### WHAT NEEDS TO BE DONE
Your job here is to restate every record exactly, pictures excluded.

(Dataset entries)
******

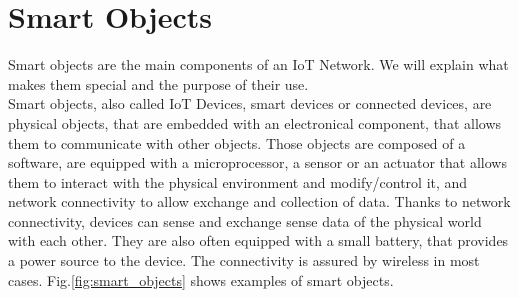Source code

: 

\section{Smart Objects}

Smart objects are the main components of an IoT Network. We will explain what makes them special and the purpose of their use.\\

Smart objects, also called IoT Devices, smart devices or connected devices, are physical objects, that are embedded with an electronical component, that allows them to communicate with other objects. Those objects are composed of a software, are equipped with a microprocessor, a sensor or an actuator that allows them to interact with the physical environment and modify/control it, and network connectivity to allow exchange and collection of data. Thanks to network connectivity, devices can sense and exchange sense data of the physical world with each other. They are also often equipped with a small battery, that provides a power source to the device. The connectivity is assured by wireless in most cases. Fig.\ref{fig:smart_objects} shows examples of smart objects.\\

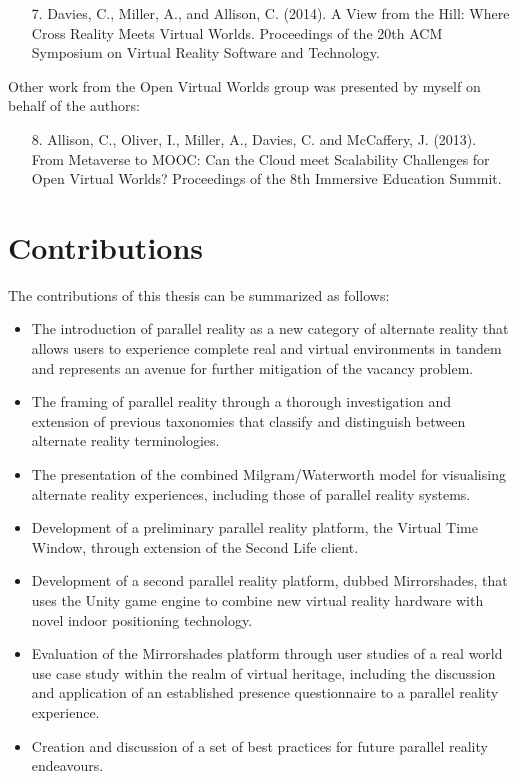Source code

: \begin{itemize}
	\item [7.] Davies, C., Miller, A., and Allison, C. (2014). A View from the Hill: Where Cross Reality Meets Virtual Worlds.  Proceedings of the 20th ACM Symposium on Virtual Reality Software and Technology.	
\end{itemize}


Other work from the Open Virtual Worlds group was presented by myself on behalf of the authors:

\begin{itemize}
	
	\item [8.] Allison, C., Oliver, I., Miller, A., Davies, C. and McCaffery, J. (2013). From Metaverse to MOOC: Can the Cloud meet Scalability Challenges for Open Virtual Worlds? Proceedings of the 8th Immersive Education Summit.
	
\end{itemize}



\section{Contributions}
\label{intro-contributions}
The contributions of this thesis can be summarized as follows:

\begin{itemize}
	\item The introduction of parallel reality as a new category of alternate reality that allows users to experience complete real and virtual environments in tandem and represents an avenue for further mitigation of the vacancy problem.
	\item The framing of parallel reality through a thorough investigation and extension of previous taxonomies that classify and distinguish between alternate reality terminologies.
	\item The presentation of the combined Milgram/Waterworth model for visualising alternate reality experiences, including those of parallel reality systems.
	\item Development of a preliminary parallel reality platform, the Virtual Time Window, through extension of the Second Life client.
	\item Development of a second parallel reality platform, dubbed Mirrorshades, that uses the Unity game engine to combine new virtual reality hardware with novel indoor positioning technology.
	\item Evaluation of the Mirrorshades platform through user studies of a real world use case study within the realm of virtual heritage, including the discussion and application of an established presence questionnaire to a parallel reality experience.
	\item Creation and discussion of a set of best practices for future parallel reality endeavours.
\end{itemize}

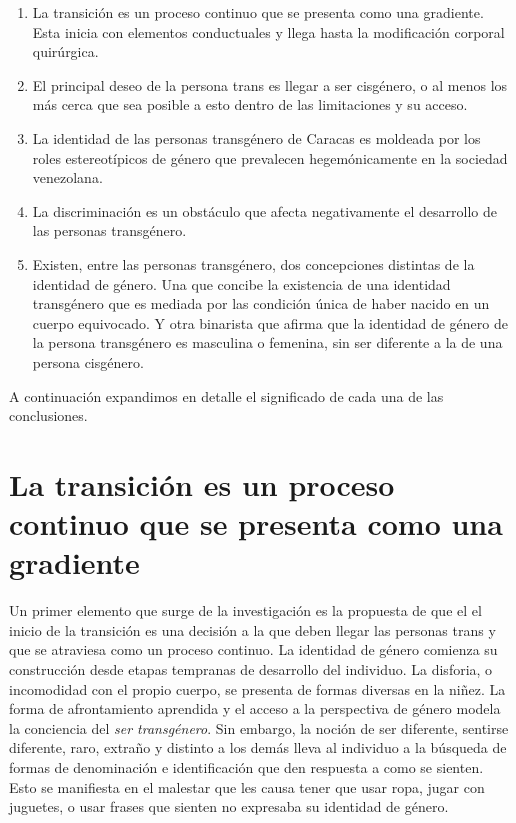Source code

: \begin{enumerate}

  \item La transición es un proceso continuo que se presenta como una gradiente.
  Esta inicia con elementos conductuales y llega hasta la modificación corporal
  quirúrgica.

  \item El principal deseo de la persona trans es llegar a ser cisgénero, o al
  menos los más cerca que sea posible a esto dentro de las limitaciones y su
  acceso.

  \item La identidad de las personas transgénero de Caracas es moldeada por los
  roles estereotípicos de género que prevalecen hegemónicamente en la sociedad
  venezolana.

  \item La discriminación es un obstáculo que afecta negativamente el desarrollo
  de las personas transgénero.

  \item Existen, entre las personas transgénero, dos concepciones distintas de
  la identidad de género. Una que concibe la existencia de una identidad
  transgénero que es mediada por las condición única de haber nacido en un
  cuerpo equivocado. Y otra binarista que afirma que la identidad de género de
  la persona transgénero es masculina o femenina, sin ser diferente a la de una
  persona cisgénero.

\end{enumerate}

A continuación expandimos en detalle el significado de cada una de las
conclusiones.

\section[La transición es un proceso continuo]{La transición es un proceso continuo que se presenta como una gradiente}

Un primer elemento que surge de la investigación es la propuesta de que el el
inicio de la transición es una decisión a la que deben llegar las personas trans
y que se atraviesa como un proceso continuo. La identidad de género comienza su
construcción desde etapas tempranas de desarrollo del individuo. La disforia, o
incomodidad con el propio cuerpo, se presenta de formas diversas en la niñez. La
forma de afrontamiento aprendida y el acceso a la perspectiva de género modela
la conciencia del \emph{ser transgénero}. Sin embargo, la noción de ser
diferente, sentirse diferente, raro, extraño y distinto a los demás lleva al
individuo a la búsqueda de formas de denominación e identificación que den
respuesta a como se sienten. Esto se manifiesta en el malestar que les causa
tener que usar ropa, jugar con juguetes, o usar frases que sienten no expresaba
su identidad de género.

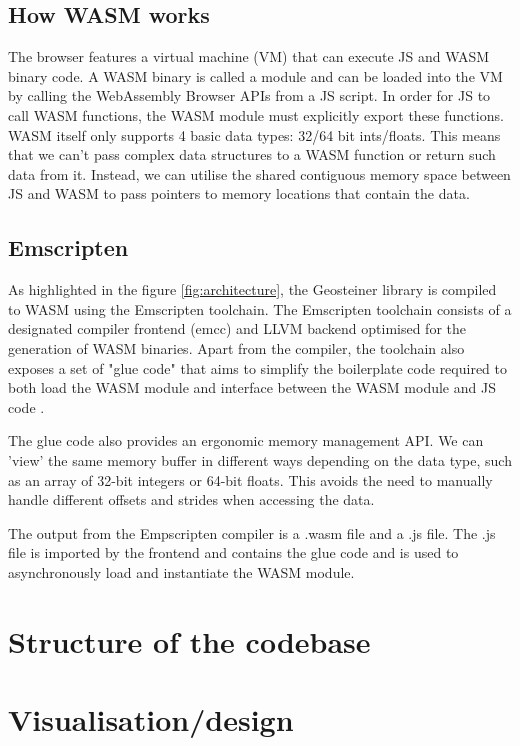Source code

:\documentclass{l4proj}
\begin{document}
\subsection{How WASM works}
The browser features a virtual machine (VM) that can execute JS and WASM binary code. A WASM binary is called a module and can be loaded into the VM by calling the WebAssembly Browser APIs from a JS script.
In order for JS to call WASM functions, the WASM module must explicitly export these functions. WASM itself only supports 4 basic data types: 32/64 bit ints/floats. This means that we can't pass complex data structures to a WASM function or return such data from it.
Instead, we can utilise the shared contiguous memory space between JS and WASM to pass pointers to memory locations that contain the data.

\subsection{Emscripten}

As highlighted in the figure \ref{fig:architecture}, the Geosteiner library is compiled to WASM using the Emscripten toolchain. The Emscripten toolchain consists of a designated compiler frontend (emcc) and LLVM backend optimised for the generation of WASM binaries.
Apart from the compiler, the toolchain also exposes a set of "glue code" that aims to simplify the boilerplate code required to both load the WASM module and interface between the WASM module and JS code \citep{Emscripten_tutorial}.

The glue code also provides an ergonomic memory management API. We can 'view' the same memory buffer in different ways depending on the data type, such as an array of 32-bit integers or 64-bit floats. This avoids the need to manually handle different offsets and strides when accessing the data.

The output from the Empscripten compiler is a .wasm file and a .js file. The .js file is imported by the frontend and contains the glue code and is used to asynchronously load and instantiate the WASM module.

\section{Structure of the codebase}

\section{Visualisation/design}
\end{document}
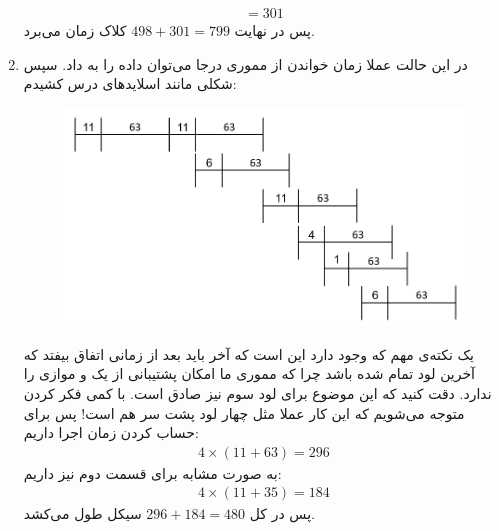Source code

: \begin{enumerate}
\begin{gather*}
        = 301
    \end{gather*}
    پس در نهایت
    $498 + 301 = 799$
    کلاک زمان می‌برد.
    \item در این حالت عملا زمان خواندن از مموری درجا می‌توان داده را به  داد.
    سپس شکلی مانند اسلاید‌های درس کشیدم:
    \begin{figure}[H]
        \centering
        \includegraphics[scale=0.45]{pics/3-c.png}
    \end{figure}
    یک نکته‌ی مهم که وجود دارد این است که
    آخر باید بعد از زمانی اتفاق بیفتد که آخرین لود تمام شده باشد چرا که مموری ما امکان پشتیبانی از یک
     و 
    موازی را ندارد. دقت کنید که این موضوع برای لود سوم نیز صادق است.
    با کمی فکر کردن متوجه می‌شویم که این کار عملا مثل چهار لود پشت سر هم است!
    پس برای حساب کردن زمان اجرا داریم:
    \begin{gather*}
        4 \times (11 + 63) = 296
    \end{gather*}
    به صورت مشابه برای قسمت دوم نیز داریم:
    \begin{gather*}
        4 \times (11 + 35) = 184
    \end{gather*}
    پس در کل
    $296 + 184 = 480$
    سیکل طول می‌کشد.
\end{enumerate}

******

### TASK ANSWER
Source code

: 

\section{Smart Objects}

Smart objects are the main components of an IoT Network. We will explain what makes them special and the purpose of their use.\\

Smart objects, also called IoT Devices, smart devices or connected devices, are physical objects, that are embedded with an electronical component, that allows them to communicate with other objects. Those objects are composed of a software, are equipped with a microprocessor, a sensor or an actuator that allows them to interact with the physical environment and modify/control it, and network connectivity to allow exchange and collection of data. Thanks to network connectivity, devices can sense and exchange sense data of the physical world with each other. They are also often equipped with a small battery, that provides a power source to the device. The connectivity is assured by wireless in most cases. Fig.\ref{fig:smart_objects} shows examples of smart objects.\\

Source code

: \begin{itemize}
	\item [7.] Davies, C., Miller, A., and Allison, C. (2014). A View from the Hill: Where Cross Reality Meets Virtual Worlds.  Proceedings of the 20th ACM Symposium on Virtual Reality Software and Technology.	
\end{itemize}


Other work from the Open Virtual Worlds group was presented by myself on behalf of the authors:

\begin{itemize}
	
	\item [8.] Allison, C., Oliver, I., Miller, A., Davies, C. and McCaffery, J. (2013). From Metaverse to MOOC: Can the Cloud meet Scalability Challenges for Open Virtual Worlds? Proceedings of the 8th Immersive Education Summit.
	
\end{itemize}



\section{Contributions}
\label{intro-contributions}
The contributions of this thesis can be summarized as follows:

\begin{itemize}
	\item The introduction of parallel reality as a new category of alternate reality that allows users to experience complete real and virtual environments in tandem and represents an avenue for further mitigation of the vacancy problem.
	\item The framing of parallel reality through a thorough investigation and extension of previous taxonomies that classify and distinguish between alternate reality terminologies.
	\item The presentation of the combined Milgram/Waterworth model for visualising alternate reality experiences, including those of parallel reality systems.
	\item Development of a preliminary parallel reality platform, the Virtual Time Window, through extension of the Second Life client.
	\item Development of a second parallel reality platform, dubbed Mirrorshades, that uses the Unity game engine to combine new virtual reality hardware with novel indoor positioning technology.
	\item Evaluation of the Mirrorshades platform through user studies of a real world use case study within the realm of virtual heritage, including the discussion and application of an established presence questionnaire to a parallel reality experience.
	\item Creation and discussion of a set of best practices for future parallel reality endeavours.
\end{itemize}

Source code

: \begin{enumerate}

  \item La transición es un proceso continuo que se presenta como una gradiente.
  Esta inicia con elementos conductuales y llega hasta la modificación corporal
  quirúrgica.

  \item El principal deseo de la persona trans es llegar a ser cisgénero, o al
  menos los más cerca que sea posible a esto dentro de las limitaciones y su
  acceso.

  \item La identidad de las personas transgénero de Caracas es moldeada por los
  roles estereotípicos de género que prevalecen hegemónicamente en la sociedad
  venezolana.

  \item La discriminación es un obstáculo que afecta negativamente el desarrollo
  de las personas transgénero.

  \item Existen, entre las personas transgénero, dos concepciones distintas de
  la identidad de género. Una que concibe la existencia de una identidad
  transgénero que es mediada por las condición única de haber nacido en un
  cuerpo equivocado. Y otra binarista que afirma que la identidad de género de
  la persona transgénero es masculina o femenina, sin ser diferente a la de una
  persona cisgénero.

\end{enumerate}

A continuación expandimos en detalle el significado de cada una de las
conclusiones.

\section[La transición es un proceso continuo]{La transición es un proceso continuo que se presenta como una gradiente}

Un primer elemento que surge de la investigación es la propuesta de que el el
inicio de la transición es una decisión a la que deben llegar las personas trans
y que se atraviesa como un proceso continuo. La identidad de género comienza su
construcción desde etapas tempranas de desarrollo del individuo. La disforia, o
incomodidad con el propio cuerpo, se presenta de formas diversas en la niñez. La
forma de afrontamiento aprendida y el acceso a la perspectiva de género modela
la conciencia del \emph{ser transgénero}. Sin embargo, la noción de ser
diferente, sentirse diferente, raro, extraño y distinto a los demás lleva al
individuo a la búsqueda de formas de denominación e identificación que den
respuesta a como se sienten. Esto se manifiesta en el malestar que les causa
tener que usar ropa, jugar con juguetes, o usar frases que sienten no expresaba
su identidad de género.

Source code

:\documentclass{l4proj}
\begin{document}
\subsection{How WASM works}
The browser features a virtual machine (VM) that can execute JS and WASM binary code. A WASM binary is called a module and can be loaded into the VM by calling the WebAssembly Browser APIs from a JS script.
In order for JS to call WASM functions, the WASM module must explicitly export these functions. WASM itself only supports 4 basic data types: 32/64 bit ints/floats. This means that we can't pass complex data structures to a WASM function or return such data from it.
Instead, we can utilise the shared contiguous memory space between JS and WASM to pass pointers to memory locations that contain the data.

\subsection{Emscripten}

As highlighted in the figure \ref{fig:architecture}, the Geosteiner library is compiled to WASM using the Emscripten toolchain. The Emscripten toolchain consists of a designated compiler frontend (emcc) and LLVM backend optimised for the generation of WASM binaries.
Apart from the compiler, the toolchain also exposes a set of "glue code" that aims to simplify the boilerplate code required to both load the WASM module and interface between the WASM module and JS code \citep{Emscripten_tutorial}.

The glue code also provides an ergonomic memory management API. We can 'view' the same memory buffer in different ways depending on the data type, such as an array of 32-bit integers or 64-bit floats. This avoids the need to manually handle different offsets and strides when accessing the data.

The output from the Empscripten compiler is a .wasm file and a .js file. The .js file is imported by the frontend and contains the glue code and is used to asynchronously load and instantiate the WASM module.

\section{Structure of the codebase}

\section{Visualisation/design}
\end{document}
Source code

: \begin{enumerate}
\begin{gather*}
        = 301
    \end{gather*}
    پس در نهایت
    $498 + 301 = 799$
    کلاک زمان می‌برد.
    \item در این حالت عملا زمان خواندن از مموری درجا می‌توان داده را به  داد.
    سپس شکلی مانند اسلاید‌های درس کشیدم:
    \begin{figure}[H]
        \centering
        \includegraphics[scale=0.45]{pics/3-c.png}
    \end{figure}
    یک نکته‌ی مهم که وجود دارد این است که
    آخر باید بعد از زمانی اتفاق بیفتد که آخرین لود تمام شده باشد چرا که مموری ما امکان پشتیبانی از یک
     و 
    موازی را ندارد. دقت کنید که این موضوع برای لود سوم نیز صادق است.
    با کمی فکر کردن متوجه می‌شویم که این کار عملا مثل چهار لود پشت سر هم است!
    پس برای حساب کردن زمان اجرا داریم:
    \begin{gather*}
        4 \times (11 + 63) = 296
    \end{gather*}
    به صورت مشابه برای قسمت دوم نیز داریم:
    \begin{gather*}
        4 \times (11 + 35) = 184
    \end{gather*}
    پس در کل
    $296 + 184 = 480$
    سیکل طول می‌کشد.
\end{enumerate}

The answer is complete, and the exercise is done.